The decision to freeze frozen Russian assets must be made collegially and is unlikely to happen quickly, US special representative for economic recovery in Ukraine Penny Pritzker said at the World Economic Forum on Monday, Ukrinform reports.

An unexploded bomb in front of a destroyed building in Mariupol, UkrainePhoto: STRINGER / AFP / Profimedia

Western countries have frozen more than $300 billion in sovereign assets of the Russian central bank since the start of the full-scale invasion of Ukraine.

Bloomberg reported last week that the White House supports legislation that would allow Russian funds to be seized. It seems that Washington is trying to coordinate such a measure with the members of the Big Seven (G7).

“I think there is a huge hope that Russian sovereign assets can become an easy source of financing,” Pritzker said on the sidelines of the Davos summit, according to Radio France Internationale (RFI).

“Everything is very difficult. And the first thing you know is a lot of lawyers to get involved,” she added.

About two-thirds of the assets are kept in European accounts, while only up to 5 billion dollars are frozen in American institutions, Kyiv Independent reports.
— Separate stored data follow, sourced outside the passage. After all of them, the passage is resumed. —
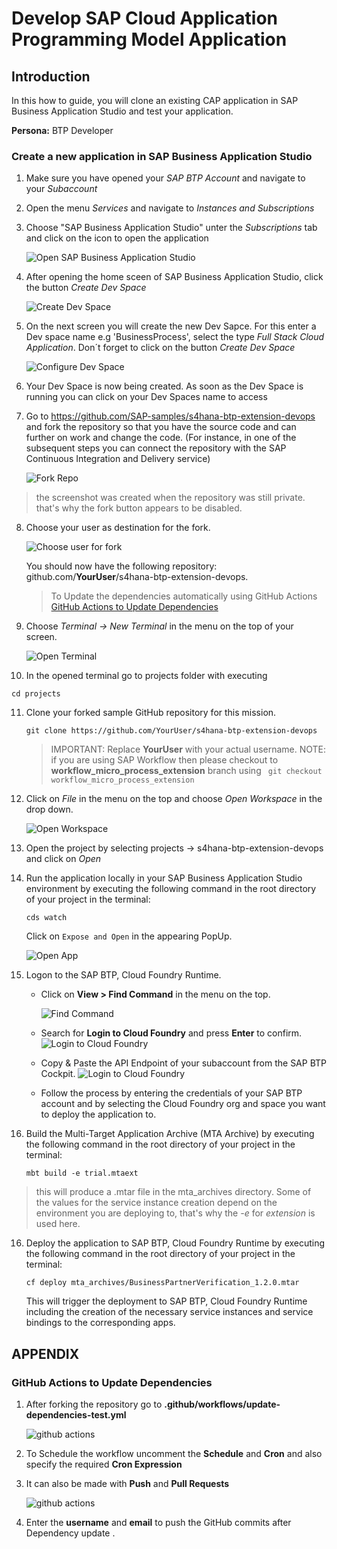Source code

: 

# Develop SAP Cloud Application Programming Model Application

## Introduction

In this how to guide, you will clone an existing CAP application in SAP Business Application Studio and test your application.

**Persona:** BTP Developer

### Create a new application in SAP Business Application Studio

1.	Make sure you have opened your *SAP BTP Account* and navigate to your *Subaccount* 
   
2.	Open the menu *Services* and navigate to *Instances and Subscriptions*
   
3.	Choose "SAP Business Application Studio" unter the *Subscriptions* tab and click on the icon to open the application
    
     ![Open SAP Business Application Studio](./images/dev-cap-app-1.png)

4.	 After opening the home sceen of SAP Business Application Studio, click the button *Create Dev Space*

     ![Create Dev Space](./images/dev-cap-app-3.png)

5.	On the next screen you will create the new Dev Sapce. For this enter a Dev space name e.g 'BusinessProcess', select the type *Full Stack Cloud Application*.
    Don´t forget to click on the button *Create Dev Space*

      ![Configure Dev Space](./images/dev-cap-app-4.png)
    
6.	Your Dev Space is now being created. As soon as the Dev Space is running you can click on your Dev Spaces name to  access

7. Go to <https://github.com/SAP-samples/s4hana-btp-extension-devops> and fork the repository so that you have the source code and can further on work and change the code. (For instance, in one of the subsequent steps you can connect the repository with the SAP Continuous Integration and Delivery service)

    ![Fork Repo](./images/fork-repo.png)

  > the screenshot was created when the repository was still private. that's why the fork button appears to be disabled. 

8. Choose your user as destination for the fork. 

    ![Choose user for fork](./images/fork-repo-user.png)

    You should now have the following repository: github.com/**YourUser**/s4hana-btp-extension-devops. 

    > To Update the dependencies automatically using GitHub Actions [GitHub Actions to Update Dependencies](#gitHub-actions-to-update-dependencies)

9.	Choose *Terminal -> New Terminal* in the menu on the top of your screen.

    ![Open Terminal](./images/dev-cap-app-5.png)

10. In the opened terminal go to projects folder with executing

   ``` 
   cd projects
   ```

11. Clone your forked sample GitHub repository for this mission. 

    ```
    git clone https://github.com/YourUser/s4hana-btp-extension-devops
    ```

    > IMPORTANT: Replace **YourUser** with your actual username.
    > NOTE: if you are using SAP Workflow then please checkout to **workflow_micro_process_extension**  branch using
    ``` git checkout workflow_micro_process_extension```

12.	Click on *File* in the menu on the top and choose *Open Workspace* in the drop down.

    ![Open Workspace](./images/dev-cap-app-7.png)

13.	Open the project by selecting projects -> s4hana-btp-extension-devops and click on *Open*

14. Run the application locally in your SAP Business Application Studio environment by executing the following command in the root directory of your project in the terminal:

    ```
    cds watch
    ```

    Click on `Expose and Open` in the appearing PopUp. 

    ![Open App](./images/bas-0.png)


14. Logon to the SAP BTP, Cloud Foundry Runtime. 

    - Click on **View > Find Command** in the menu on the top.
     
      ![Find Command](./images/bas-1.png)
    - Search for **Login to Cloud Foundry** and press **Enter** to confirm.
      ![Login to Cloud Foundry](./images/bas-2.png)

    - Copy & Paste the API Endpoint of your subaccount from the SAP BTP Cockpit. 
      ![Login to Cloud Foundry](./images/bas-3.png)

    - Follow the process by entering the credentials of your SAP BTP account and by selecting the Cloud Foundry org and space you want to deploy the application to.

15. Build the Multi-Target Application Archive (MTA Archive) by executing the following command in the root directory of your project in the terminal:

    ```
    mbt build -e trial.mtaext
    ```

>this will produce a .mtar file in the mta_archives directory. Some of the values for the service instance creation depend on the environment you are deploying to, that's why the *-e* for *extension* is used here. 

16. Deploy the application to SAP BTP, Cloud Foundry Runtime by executing the following command in the root directory of your project in the terminal:

    ```
    cf deploy mta_archives/BusinessPartnerVerification_1.2.0.mtar
    ```

    This will trigger the deployment to SAP BTP, Cloud Foundry Runtime including the creation of the necessary service instances and service bindings to the corresponding apps. 

## APPENDIX

### GitHub Actions to Update Dependencies

1. After forking the repository go to **.github/workflows/update-dependencies-test.yml** 

   ![github actions](./images/github-act-1.png)

2. To Schedule the workflow uncomment the **Schedule** and **Cron**  and also specify the required  **Cron Expression** 

3. It can also be made with **Push** and **Pull Requests**

   ![github actions](./images/github-act-2.png)

4. Enter the **username** and **email** to push the GitHub commits after Dependency update .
So far, the countries involved have been hesitant to fully freeze assets due to numerous legal and fiscal obstacles.

Instead, the EU discussed ways to establish an exceptional tax for Ukraine on profits derived from frozen assets. In October, Belgium announced the creation of a fund for Ukraine in the amount of 1.8 billion dollars, which will be financed by tax revenues from interest from frozen Russian assets.

At the beginning of 2023, the World Bank estimated that the total cost of rebuilding Ukraine would be 411 billion dollars. Earlier this week, Ukrainian Foreign Minister Dmytro Kuleba commented that the total value of Russian assets could cover more than 80% of recovery costs.

The US, backed by the UK, Japan and Canada, is reportedly preparing viable options for asset freezes, which are expected to be discussed at the G7 meeting in February.